I am currently working on my master's thesis on the use of deep learning models in recommender systems. I am using the ml-20m dataset, but for testing and debugging purposes, I am scaling down to ml-100k. I have implemented the RBM almost from scratch using pytorch.
The architecture of the network is as follows:
The visible layer is an N x 10 matrix of one-hot encoded movie ratings, where N is the number of movies in the dataset. Each user's ratings are one training example and there are 10 possible ratings for every movie.
The hidden layer is consisted of M binary hidden units.
The activation function of the hidden units is a sigmoid, while the activation of the visible units is a 10-way softmax.
The loss function I am using is the reconstruction error, in my case RMSE.

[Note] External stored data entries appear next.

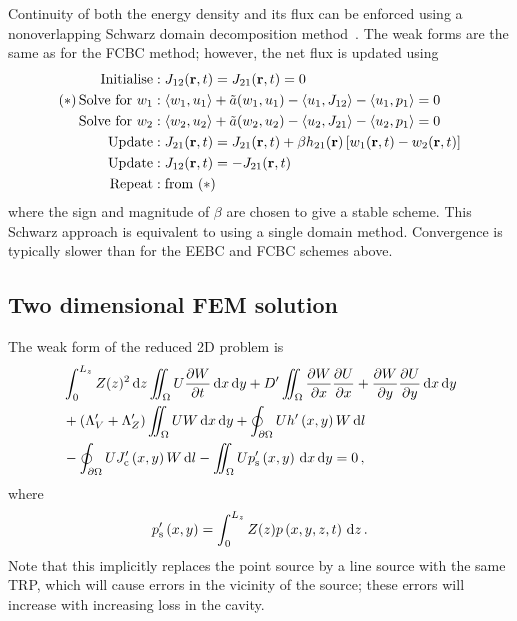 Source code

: \documentclass[a4paper]{article}
\numberwithin{equation}{section}
\begin{document}
Continuity of both the energy density and its flux can be enforced using a nonoverlapping Schwarz domain decomposition
method~\citep{Lions1990}. The weak forms are the same as for the FCBC method; however, the net flux is updated using
\begin{align}
\mathrm{Initialise} &: J_{12}(\boldsymbol{\mathrm{r}},t) = J_{21}(\boldsymbol{\mathrm{r}},t) = 0 \nonumber \\
\mathrm{(\ast)\,Solve\,\,for}\,\,w_1 &: \langle w_1,u_1 \rangle + \tilde{a}(w_1,u_1) - \langle u_1 , J_{12} \rangle - \langle u_1 , p_1 \rangle = 0 \nonumber \\
\mathrm{Solve\,\,for}\,\,w_2 &: \langle w_2,u_2 \rangle + \tilde{a}(w_2,u_2) - \langle u_2 , J_{21} \rangle - \langle u_2 , p_1 \rangle = 0 \nonumber \\
\mathrm{Update} &: J_{21}(\boldsymbol{\mathrm{r}},t) = J_{21}(\boldsymbol{\mathrm{r}},t) + \beta h_{21}(\boldsymbol{\mathrm{r}}) \left[ w_1(\boldsymbol{\mathrm{r}},t) - w_2(\boldsymbol{\mathrm{r}},t) \right] \nonumber \\
\mathrm{Update} &: J_{12}(\boldsymbol{\mathrm{r}},t) = -J_{21}(\boldsymbol{\mathrm{r}},t) \nonumber \\
\mathrm{Repeat} &: \mathrm{from}\,\,(\ast) \nonumber
\end{align}
where the sign and magnitude of $\beta$ are chosen to give a stable scheme. This Schwarz approach
is equivalent to using a single domain method. Convergence is typically slower than for the 
EEBC and FCBC schemes above.

\subsection[Two dimensional FEM solution]{Two dimensional FEM solution}
\label{sc:fem:2d}

The weak form of the reduced 2D problem is
\begin{align}
&\int_0^{L_z}Z(z)^2\,\mathrm{d}{z}\iint_{\Omega} U\frac{{\partial}W}{{\partial}t}\,\mathrm{d}{x}\,\mathrm{d}{y}
+D^\prime\iint_{\Omega}\frac{{\partial}W}{{\partial}x}\frac{{\partial}U}{{\partial}x}+\frac{{\partial}W}{{\partial}y}\frac{{\partial}U}{{\partial}y}\,\mathrm{d}{x}\,\mathrm{d}{y} \nonumber \\
&+\left(\Lambda_V^\prime+\Lambda_Z^\prime\right)\iint_{\Omega }UW\,\mathrm{d}{x}\,\mathrm{d}{y}
+\oint_{\partial\Omega} Uh^\prime\left(x,y\right)W\,\mathrm{d}{l} \nonumber \\
&-\oint_{\partial\Omega} UJ_{\mathrm{c}}^\prime\left(x,y\right) W\,\mathrm{d}{l}
-\iint_{\Omega} U p_{\mathrm{s}}^\prime\left(x,y\right)\,\mathrm{d}{x}\,\mathrm{d}{y}=0\,,
\end{align}
where
\begin{align}
p_{\mathrm{s}}^\prime\left(x,y\right)=\int_0^{L_z}Z(z)p\left(x,y,z,t\right)\,\mathrm{d}{z}\,.
\end{align}
Note that this implicitly replaces the point source by a line source with the same TRP, which 
will cause errors in the vicinity of the source; these errors will increase with increasing
loss in the cavity.
\end{document}
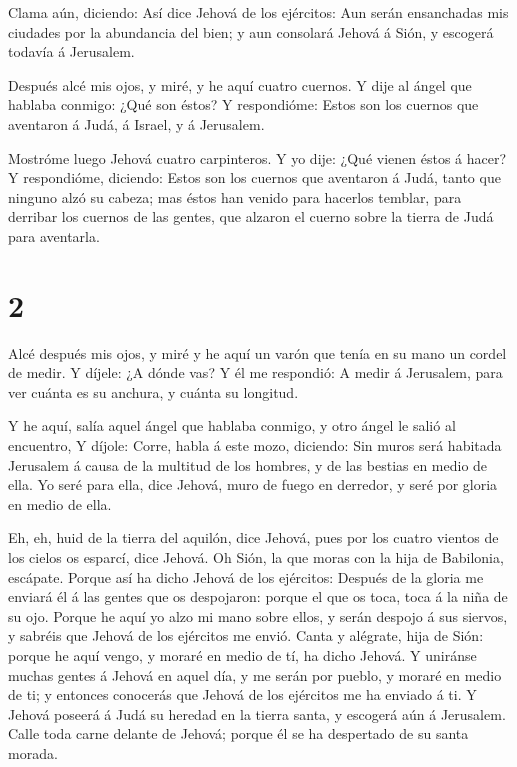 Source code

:  Clama aún, diciendo: Así dice Jehová de los ejércitos: Aun
serán ensanchadas mis ciudades por la abundancia del bien; y aun
consolará Jehová á Sión, y escogerá todavía á Jerusalem.

 Después alcé mis ojos, y miré, y he aquí cuatro cuernos.
 Y dije al ángel que hablaba conmigo: ¿Qué son éstos? Y
respondióme: Estos son los cuernos que aventaron á Judá, á Israel, y á
Jerusalem.

 Mostróme luego Jehová cuatro carpinteros.  Y
yo dije: ¿Qué vienen éstos á hacer? Y respondióme, diciendo: Estos son
los cuernos que aventaron á Judá, tanto que ninguno alzó su cabeza; mas
éstos han venido para hacerlos temblar, para derribar los cuernos de las
gentes, que alzaron el cuerno sobre la tierra de Judá para aventarla.

\hypertarget{section-1}{%
\section{2}\label{section-1}}

 Alcé después mis ojos, y miré y he aquí un varón que tenía
en su mano un cordel de medir.  Y díjele: ¿A dónde vas? Y él
me respondió: A medir á Jerusalem, para ver cuánta es su anchura, y
cuánta su longitud.

 Y he aquí, salía aquel ángel que hablaba conmigo, y otro
ángel le salió al encuentro,  Y díjole: Corre, habla á este
mozo, diciendo: Sin muros será habitada Jerusalem á causa de la multitud
de los hombres, y de las bestias en medio de ella.  Yo seré
para ella, dice Jehová, muro de fuego en derredor, y seré por gloria en
medio de ella.

 Eh, eh, huid de la tierra del aquilón, dice Jehová, pues
por los cuatro vientos de los cielos os esparcí, dice Jehová.
 Oh Sión, la que moras con la hija de Babilonia, escápate.
 Porque así ha dicho Jehová de los ejércitos: Después de la
gloria me enviará él á las gentes que os despojaron: porque el que os
toca, toca á la niña de su ojo.  Porque he aquí yo alzo mi
mano sobre ellos, y serán despojo á sus siervos, y sabréis que Jehová de
los ejércitos me envió.  Canta y alégrate, hija de Sión:
porque he aquí vengo, y moraré en medio de tí, ha dicho Jehová.
 Y uniránse muchas gentes á Jehová en aquel día, y me serán
por pueblo, y moraré en medio de ti; y entonces conocerás que Jehová de
los ejércitos me ha enviado á ti.  Y Jehová poseerá á Judá
su heredad en la tierra santa, y escogerá aún á Jerusalem. 
Calle toda carne delante de Jehová; porque él se ha despertado de su
santa morada.

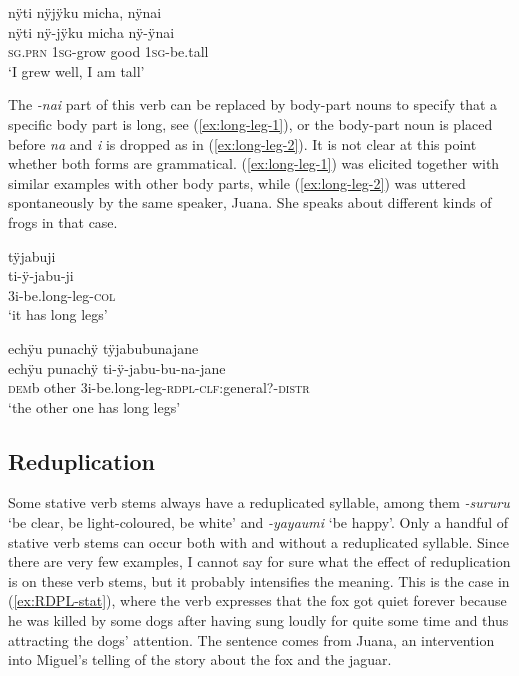 \ea\label{ex:be-tall}
\begingl
\glpreamble nÿti nÿjÿku micha, nÿnai\\
\gla nÿti nÿ-jÿku micha nÿ-ÿnai\\
\textsc{sg.prn} 1\textsc{sg}-grow good 1\textsc{sg}-be.tall\\
\glft ‘I grew well, I am tall’
\endgl
\trailingcitation{[jxx-p150920l.057]}%
\xe


The \textit{-nai} part of this verb can be replaced by body-part nouns to specify that a specific body part is long, see (\ref{ex:long-leg-1}), or the body-part noun is placed before \textit{na} and \textit{i} is dropped as in (\ref{ex:long-leg-2}). It is not clear at this point whether both forms are grammatical. (\ref{ex:long-leg-1}) was elicited together with similar examples with other body parts, while (\ref{ex:long-leg-2}) was uttered spontaneously by the same speaker, Juana. She speaks about different kinds of frogs in that case.

\ea\label{ex:long-leg-1}
\begingl
\glpreamble tÿjabuji\\
\gla ti-ÿ-jabu-ji\\
\glb 3i-be.long-leg-\textsc{col}\\
\glft ‘it has long legs’
\endgl
\trailingcitation{[jxx-e150925l-1.047]}
\xe


\ea\label{ex:long-leg-2}
\begingl
\glpreamble echÿu punachÿ tÿjabubunajane\\
\gla echÿu punachÿ ti-ÿ-jabu-bu-na-jane\\
\glb \textsc{dem}b other 3i-be.long-leg-\textsc{rdpl}-\textsc{clf:}general?-\textsc{distr}\\
\glft ‘the other one has long legs’
\endgl
\trailingcitation{[jxx-a120516l-a.463]}
\xe

%


\subsection{Reduplication}\label{sec:StativeVerbs_RDPL}

Some stative verb stems always have a reduplicated syllable, among them \textit{-sururu} ‘be clear, be light-coloured, be white’ and \textit{-yayaumi} ‘be happy’. Only a handful of stative verb stems can occur both with and without a reduplicated syllable. Since there are very few examples, I cannot say for sure what the effect of reduplication is on these verb stems, but it probably intensifies the meaning. This is the case in (\ref{ex:RDPL-stat}), where the verb expresses that the fox got quiet forever because he was killed by some dogs after having sung loudly for quite some time and thus attracting the dogs’ attention. The sentence comes from Juana, an intervention into Miguel’s telling of the story about the fox and the jaguar.

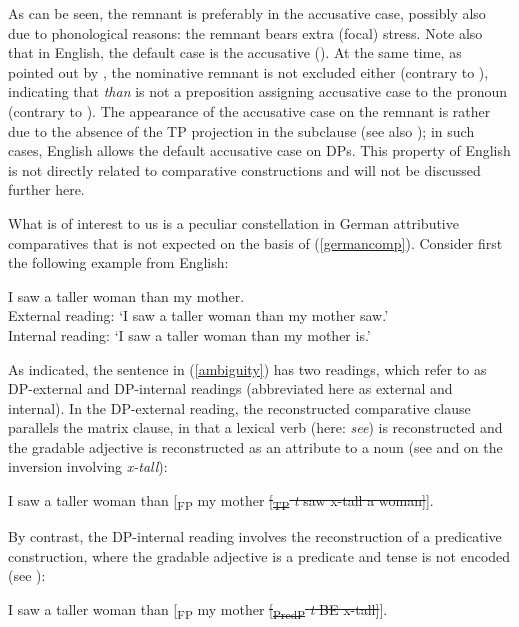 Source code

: As can be seen, the remnant is preferably in the accusative case, possibly also due to phonological reasons: the remnant bears extra (focal) stress. Note also that in English, the default case is the accusative (\citealt{schuetze2001}). At the same time, as pointed out by \citet[618]{bhatttakahashi2011}, the nominative remnant is not excluded either (contrary to \citealt{pancheva2006}), indicating that \textit{than} is not a preposition assigning accusative case to the pronoun (contrary to \citealt{hankamer1973}). The appearance of the accusative case on the remnant is rather due to the absence of the TP projection in the subclause (see also \citealt{bacskaiatkari2014alh, bacskaiatkari2018langsci}); in such cases, English allows the default accusative case on DPs. This property of English is not directly related to comparative constructions and will not be discussed further here.

What is of interest to us is a peculiar constellation in German attributive comparatives that is not expected on the basis of (\ref{germancomp}). Consider first the following example from English:

\ea I saw a taller woman than my mother. \label{ambiguity}\\
External reading: `I saw a taller woman than my mother saw.'\\
Internal reading: `I saw a taller woman than my mother is.'
\z

As indicated, the sentence in (\ref{ambiguity}) has two readings, which \citet{lernerpinkal1995} refer to as DP-external and DP-internal readings (abbreviated here as external and internal). In the DP-external reading, the reconstructed comparative clause parallels the matrix clause, in that a lexical verb (here: \textit{see}) is reconstructed and the gradable adjective is reconstructed as an attribute to a noun (see \citealt{kennedymerchant2000} and \citealt[125--139]{bacskaiatkari2018langsci} on the inversion involving \textit{x-tall}):

\ea I saw a taller woman than [\textsubscript{FP} my mother \sout{[\textsubscript{TP} \textit{t} saw x-tall a woman]}]. \label{englishext}
\z

By contrast, the DP-internal reading involves the reconstruction of a predicative construction, where the gradable adjective is a predicate and tense is not encoded (see \citealt{bacskaiatkari2017icgl}):

\ea I saw a taller woman than [\textsubscript{FP} my mother \sout{[\textsubscript{PredP} \textit{t} BE x-tall]}]. \label{englishint}
\z

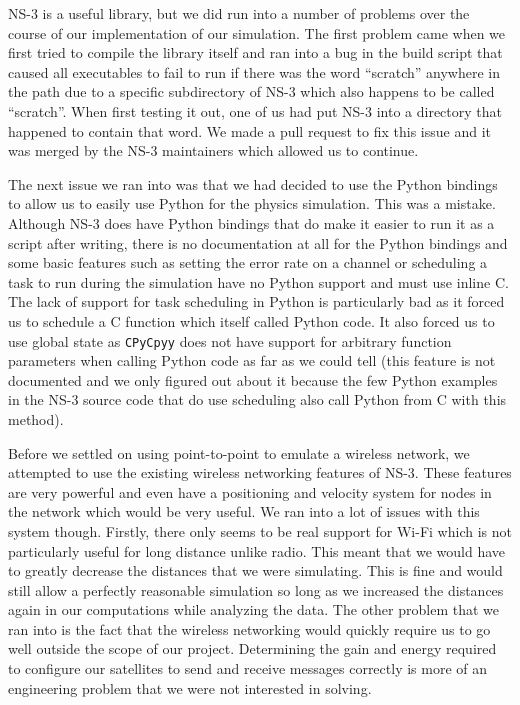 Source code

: \documentclass[a4paper,12pt]{article}
\newcommand{\CC}{C\nolinebreak\hspace{-.05em}\raisebox{.4ex}{\tiny\bf +}\nolinebreak\hspace{-.10em}\raisebox{.4ex}{\tiny\bf +}}
\def\CC{{C\nolinebreak[4]\hspace{-.05em}\raisebox{.4ex}{\tiny\bf ++}}}
\begin{document}
NS-3 is a useful library, but we did run into a number of problems over the
course of our implementation of our simulation. The first problem came when we
first tried to compile the library itself and ran into a bug in the build script
that caused all executables to fail to run if there was the word ``scratch''
anywhere in the path due to a specific subdirectory of NS-3 which also happens
to be called ``scratch''. When first testing it out, one of us had put NS-3 into
a directory that happened to contain that word. We made a pull request to fix
this issue and it was merged by the NS-3 maintainers which allowed us to
continue.

The next issue we ran into was that we had decided to use the Python bindings to
allow us to easily use Python for the physics simulation. This was a mistake.
Although NS-3 does have Python bindings that do make it easier to run it as a
script after writing, there is no documentation at all for the Python bindings
and some basic features such as setting the error rate on a channel or
scheduling a task to run during the simulation have no Python support and must
use inline \CC. The lack of support for task scheduling in Python is
particularly bad as it forced us to schedule a \CC{} function which itself
called Python code. It also forced us to use global state as \texttt{CPyCpyy}
does not have support for arbitrary function parameters when calling Python code
as far as we could tell (this feature is not documented and we only figured out
about it because the few Python examples in the NS-3 source code that do use
scheduling also call Python from \CC{} with this method).

Before we settled on using point-to-point to emulate a wireless network, we
attempted to use the existing wireless networking features of NS-3. These
features are very powerful and even have a positioning and velocity system for
nodes in the network which would be very useful. We ran into a lot of issues
with this system though. Firstly, there only seems to be real support for Wi-Fi
which is not particularly useful for long distance unlike radio. This meant that
we would have to greatly decrease the distances that we were simulating. This is
fine and would still allow a perfectly reasonable simulation so long as we
increased the distances again in our computations while analyzing the data. The
other problem that we ran into is the fact that the wireless networking would
quickly require us to go well outside the scope of our project. Determining the
gain and energy required to configure our satellites to send and receive
messages correctly is more of an engineering problem that we were not interested
in solving.
\end{document}
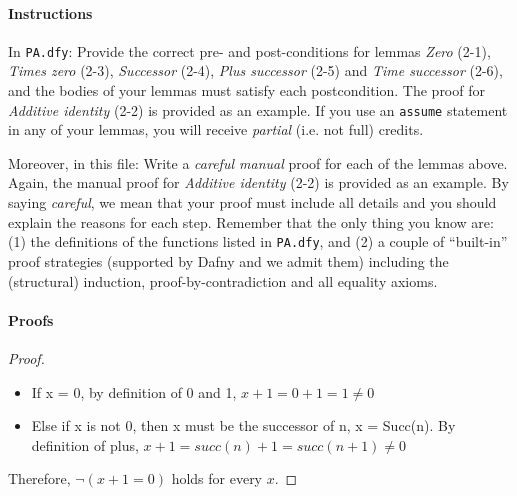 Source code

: \documentclass[11pt,a4paper]{article}
\begin{document}
\paragraph*{Instructions}

In \texttt{PA.dfy}:
Provide the correct pre- and post-conditions for lemmas \emph{Zero} (2-1), \emph{Times zero} (2-3), \emph{Successor} (2-4), \emph{Plus successor} (2-5) and \emph{Time successor} (2-6),
and the bodies of your lemmas must satisfy each postcondition.
The proof for \emph{Additive identity} (2-2) is provided as an example.
If you use an \texttt{assume} statement in any of your lemmas, you will receive \emph{partial} (i.e. not full) credits.

Moreover, in this file:
Write a \emph{careful manual} proof for each of the lemmas above.
Again, the manual proof for \emph{Additive identity} (2-2) is  provided as an example.
By saying \emph{careful}, we mean that your proof must include all details and you should explain the reasons for each step.
Remember that the only thing you know are:
(1) the definitions of the functions listed in \texttt{PA.dfy}, and 
(2) a couple of ``built-in'' proof strategies (supported by Dafny and we admit them) including the (structural) induction, proof-by-contradiction and all equality axioms.

\paragraph{Proofs}


\begin{proof}
    \begin{itemize}
    \item If x = 0, by definition of 0 and 1, $x + 1 = 0 + 1 = 1 \neq 0$\\
    \item Else if x is not 0, then x must be the successor of n, x = Succ(n).
          By definition of plus, $x + 1 = succ(n) + 1 = succ(n + 1) \neq 0$ 
	\end{itemize}
	  Therefore, $\lnot (x + 1 = 0)$ holds for every $x$.

\end{proof}

\end{document}
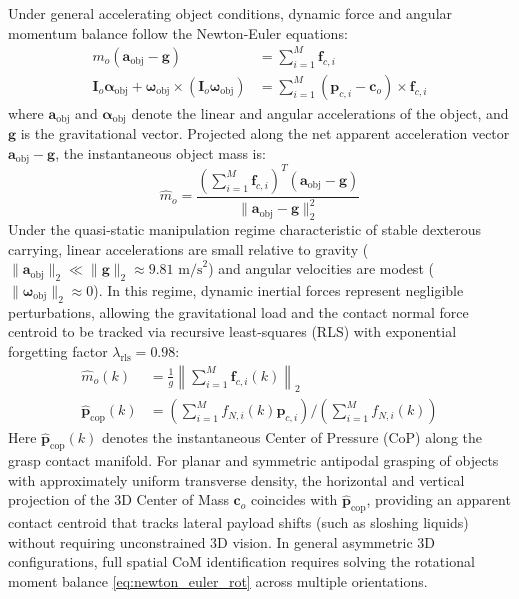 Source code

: Under general accelerating object conditions, dynamic force and angular momentum balance follow the Newton-Euler equations:
\begin{align}
    m_o (\mathbf{a}_{\text{obj}} - \mathbf{g}) &= \sum_{i=1}^M \mathbf{f}_{c, i} \label{eq:newton_euler_trans} \\
    \mathbf{I}_o \boldsymbol{\alpha}_{\text{obj}} + \boldsymbol{\omega}_{\text{obj}} \times (\mathbf{I}_o \boldsymbol{\omega}_{\text{obj}}) &= \sum_{i=1}^M (\mathbf{p}_{c, i} - \mathbf{c}_o) \times \mathbf{f}_{c, i} \label{eq:newton_euler_rot}
\end{align}
where $\mathbf{a}_{\text{obj}}$ and $\boldsymbol{\alpha}_{\text{obj}}$ denote the linear and angular accelerations of the object, and $\mathbf{g}$ is the gravitational vector. Projected along the net apparent acceleration vector $\mathbf{a}_{\text{obj}} - \mathbf{g}$, the instantaneous object mass is:
\begin{equation}
    \hat{m}_o = \frac{\left( \sum_{i=1}^M \mathbf{f}_{c, i} \right)^T (\mathbf{a}_{\text{obj}} - \mathbf{g})}{\|\mathbf{a}_{\text{obj}} - \mathbf{g}\|_2^2}
\end{equation}
Under the quasi-static manipulation regime characteristic of stable dexterous carrying, linear accelerations are small relative to gravity ($\|\mathbf{a}_{\text{obj}}\|_2 \ll \|\mathbf{g}\|_2 \approx 9.81\text{ m/s}^2$) and angular velocities are modest ($\|\boldsymbol{\omega}_{\text{obj}}\|_2 \approx 0$). In this regime, dynamic inertial forces represent negligible perturbations, allowing the gravitational load and the contact normal force centroid to be tracked via recursive least-squares (RLS) with exponential forgetting factor $\lambda_{\text{rls}} = 0.98$:
\begin{align}
    \hat{m}_o(k) &= \frac{1}{g} \left\| \sum_{i=1}^M \mathbf{f}_{c, i}(k) \right\|_2 \\
    \hat{\mathbf{p}}_{\text{cop}}(k) &= \left( \sum_{i=1}^M f_{N, i}(k) \mathbf{p}_{c, i} \right) \Bigg/ \left( \sum_{i=1}^M f_{N, i}(k) \right)
\end{align}
Here $\hat{\mathbf{p}}_{\text{cop}}(k)$ denotes the instantaneous Center of Pressure (CoP) along the grasp contact manifold. For planar and symmetric antipodal grasping of objects with approximately uniform transverse density, the horizontal and vertical projection of the 3D Center of Mass $\mathbf{c}_o$ coincides with $\hat{\mathbf{p}}_{\text{cop}}$, providing an apparent contact centroid that tracks lateral payload shifts (such as sloshing liquids) without requiring unconstrained 3D vision. In general asymmetric 3D configurations, full spatial CoM identification requires solving the rotational moment balance \eqref{eq:newton_euler_rot} across multiple orientations.

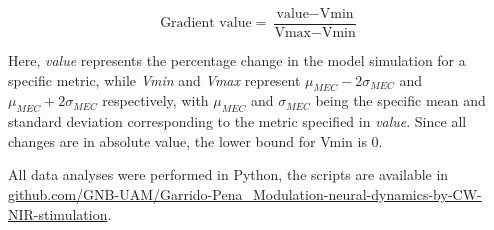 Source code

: \[\text{Gradient value} = \frac{\text{value} - \text{Vmin}}{\text{Vmax} - \text{Vmin}}\]

Here, \textit{value} represents the percentage change in the model simulation for a specific metric, while \textit{Vmin} and \textit{Vmax} represent $\mu_{MEC}-2\sigma_{MEC}$ and $\mu_{MEC}+2\sigma_{MEC}$ respectively, with $\mu_{MEC}$ and $\sigma_{MEC}$ being the specific mean and standard deviation corresponding to the metric specified in \textit{value}. Since all changes are in absolute value, the lower bound for Vmin is 0.

All data analyses were performed in Python, the scripts are available in \href{https://github.com/GNB-UAM/Garrido-Pena_Modulation-neural-dynamics-by-CW-NIR-stimulation}{github.com/GNB-UAM/Garrido-Pena\_Modulation-neural-dynamics-by-CW-NIR-stimulation}.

The problem is that my RBM is incapable of overfitting a single batch of 10 user's ratings. The larger the batch size, the higher the value of the loss function at which it plateaus. I have no problem overfitting a single training example.
Any ideas as to why this might happen. I will supply the essential functions used in the training process. Thanks in advance!
Here are the forward pass and backward pass implementations:
def forward_pass(
self,
v: torch.Tensor,
activation=torch.sigmoid,
sampler=torch.bernoulli,
) -> Tuple[torch.Tensor, torch.Tensor]:
a = torch.mm(v.flatten(-2), self.w.flatten(end_dim=1))
a = self.h + a
ph = activation(a)
return ph, sampler(ph)
def backward_pass(
self,
h: torch.Tensor,
activation=ratings_softmax,
) -> torch.Tensor:
a = torch.matmul(self.w, h.t())
pv = self.v.unsqueeze(2) + a
pv = activation(pv.permute(2, 0, 1))
return pv
The implementation of the Gibbs sampler:
def gibbs_sample(
self, input: torch.Tensor, t: int = 1
) -> Tuple[torch.Tensor, torch.Tensor, torch.Tensor, torch.Tensor]:
ph0, h0 = self.forward_pass(input)
hk = phk = h0
# do Gibbs sampling for t steps
for i in range(t):
vk = self.backward_pass(hk)
phk, hk = self.forward_pass(vk)
vk[input.sum(dim=2) == 0] = input[input.sum(dim=2) == 0]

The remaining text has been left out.